His style is hard, elaborate, polished to brilliance. Its difficult labor recalls Thucydides. In effect it charms at first by its accuracy and vividness: but with continuous perusal it begins to weigh upon the reader, who feels the strain, the unsparing effort that this glittering fabric must have cost the builder, and at length ceases to sympathize with the story and begins to sympathize with the author. Kinglake started by disclaiming “composition.” “My narrative,” he says, in the famous preface to Eothen, “conveys not those impressions which ought to have been produced upon any well-constituted mind, but those which were really and truly received, at the time of his rambles, by a headstrong and not very amiable traveller…. As I have felt, so I have written.”

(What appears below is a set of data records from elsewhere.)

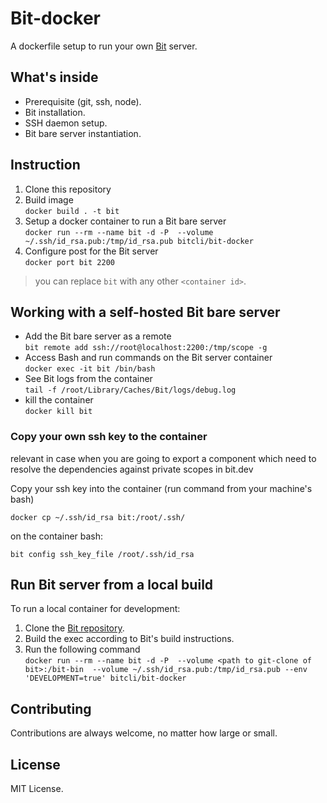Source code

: # Bit-docker

A dockerfile setup to run your own [Bit](https://www.github.com/teambit/bit) server.

## What's inside

- Prerequisite (git, ssh, node).
- Bit installation.
- SSH daemon setup.
- Bit bare server instantiation.

## Instruction

1. Clone this repository
1. Build image  
    `docker build . -t bit`
1. Setup a docker container to run a Bit bare server  
    `docker run --rm --name bit -d -P  --volume ~/.ssh/id_rsa.pub:/tmp/id_rsa.pub bitcli/bit-docker`
1. Configure post for the Bit server  
    `docker port bit 2200`

> you can replace `bit` with any other `<container id>`.

## Working with a self-hosted Bit bare server

- Add the Bit bare server as a remote  
    `bit remote add ssh://root@localhost:2200:/tmp/scope -g`
- Access Bash and run commands on the Bit server container  
    `docker exec -it bit /bin/bash`
- See Bit logs from the container  
    `tail -f /root/Library/Caches/Bit/logs/debug.log`
- kill the container  
    `docker kill bit`

### Copy your own ssh key to the container

relevant in case when you are going to export a component which need to resolve the dependencies against private scopes in bit.dev

Copy your ssh key into the container (run command from your machine's bash)

`docker cp ~/.ssh/id_rsa bit:/root/.ssh/`

on the container bash:

`bit config ssh_key_file /root/.ssh/id_rsa`

## Run Bit server from a local build

To run a local container for development:

1. Clone the [Bit repository](https://www.github.com/teambit/bit).
1. Build the exec according to Bit's build instructions.
1. Run the following command  
    `docker run --rm --name bit -d -P  --volume <path to git-clone of bit>:/bit-bin  --volume ~/.ssh/id_rsa.pub:/tmp/id_rsa.pub --env 'DEVELOPMENT=true' bitcli/bit-docker`

## Contributing

Contributions are always welcome, no matter how large or small.

## License

MIT License.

For all this, page after page of Eothen gives evidence of deliberate calculation of effect. That book is at once curiously like and curiously unlike Borrows’ Bible in Spain. The two belong to the same period and, in a sense, to the same fashion. Each combines a tantalizing personal charm with a strong, almost fierce, coloring of circumstance. The central figure in each is unmistakably an Englishman, and quite as unmistakably a singular Englishman. Each bears witness to a fine eye for theatrical arrangement. But whereas Borrow stood for ever fortified by his wayward nature and atrocious English against the temptation of writing as he ought, Kinglake commenced author with a respect for “composition,” ingrained perhaps by his Public School and University training. Borrow arrays his page by instinct, Kinglake by study. His irony (as in the interview with the Pasha) is almost too elaborate; his artistic judgment (as in the Plague chapter) almost too sure; the whole book almost too clever. The performance was wonderful; the promise a trifle dangerous.

The “Invasion.”

“Composition” indeed proved the curse of the Invasion of the Crimea: for Kinglake was a slow writer, and composed with his eye on the page, the paragraph, the phrase, rather than on the whole work. Force and accuracy of expression are but parts of a good prose style; indeed are, strictly speaking, inseparable from perspective, balance, logical connection, rise and fall of emotion. It is but an indifferent landscape that contains no pedestrian levels: and his desire for the immediate success of each paragraph as it came helped Kinglake to miss the broad effect. He must always be vivid; and when the strain told, he exaggerated and sounded–as Matthew Arnold accused him of sounding–the note of provinciality. There were other causes. He was, as we have seen, an English country gentleman–avant tout je suis gentilhomme anglais, as the Duke of Wellington wrote to Louis XVIII. His admiration of the respectable class to which he belonged is revealed by a thousand touches in his narrative–we can find half a score in the description of Codrington’s assault on the Great Redoubt in the battle of the Alma; nor, when some high heroic action is in progress, do we often miss an illustration, or at least a metaphor, from the hunting-field. Undoubtedly he had the distinction of his class; but its narrowness was his as surely. Also the partisanship of the eight volumes grows into a weariness. The longevity of the English Bench is notorious; but it comes of hearing both sides of every question.

After all, he was a splendid artist. He tamed that beautiful and dangerous beast, the English sentence, with difficulty indeed, but having tamed, worked it to high achievements. The great occasion always found him capable, and his treatment of it is not of the sort to be forgotten: witness the picture of the Prince President cowering in an inner chamber during the bloodshed of the Coup d’État, the short speech of Sir Colin Campbell to his Highlanders before the Great Redoubt (given in the exact manner of Thucydides), or the narrative of the Heavy Brigade’s charge at Balaclava, culminating thus–

“The difference that there was in the temperaments of the two comrade regiments showed itself in the last moments of the onset. The Scots Greys gave no utterance except to a low, eager, fierce moan of rapture–the moan of outbursting desire. The Inniskillings went in with a cheer. With a rolling prolongation of clangour which resulted from the bends of a line now deformed by its speed, the ‘three hundred’ crashed in upon the front of the column.”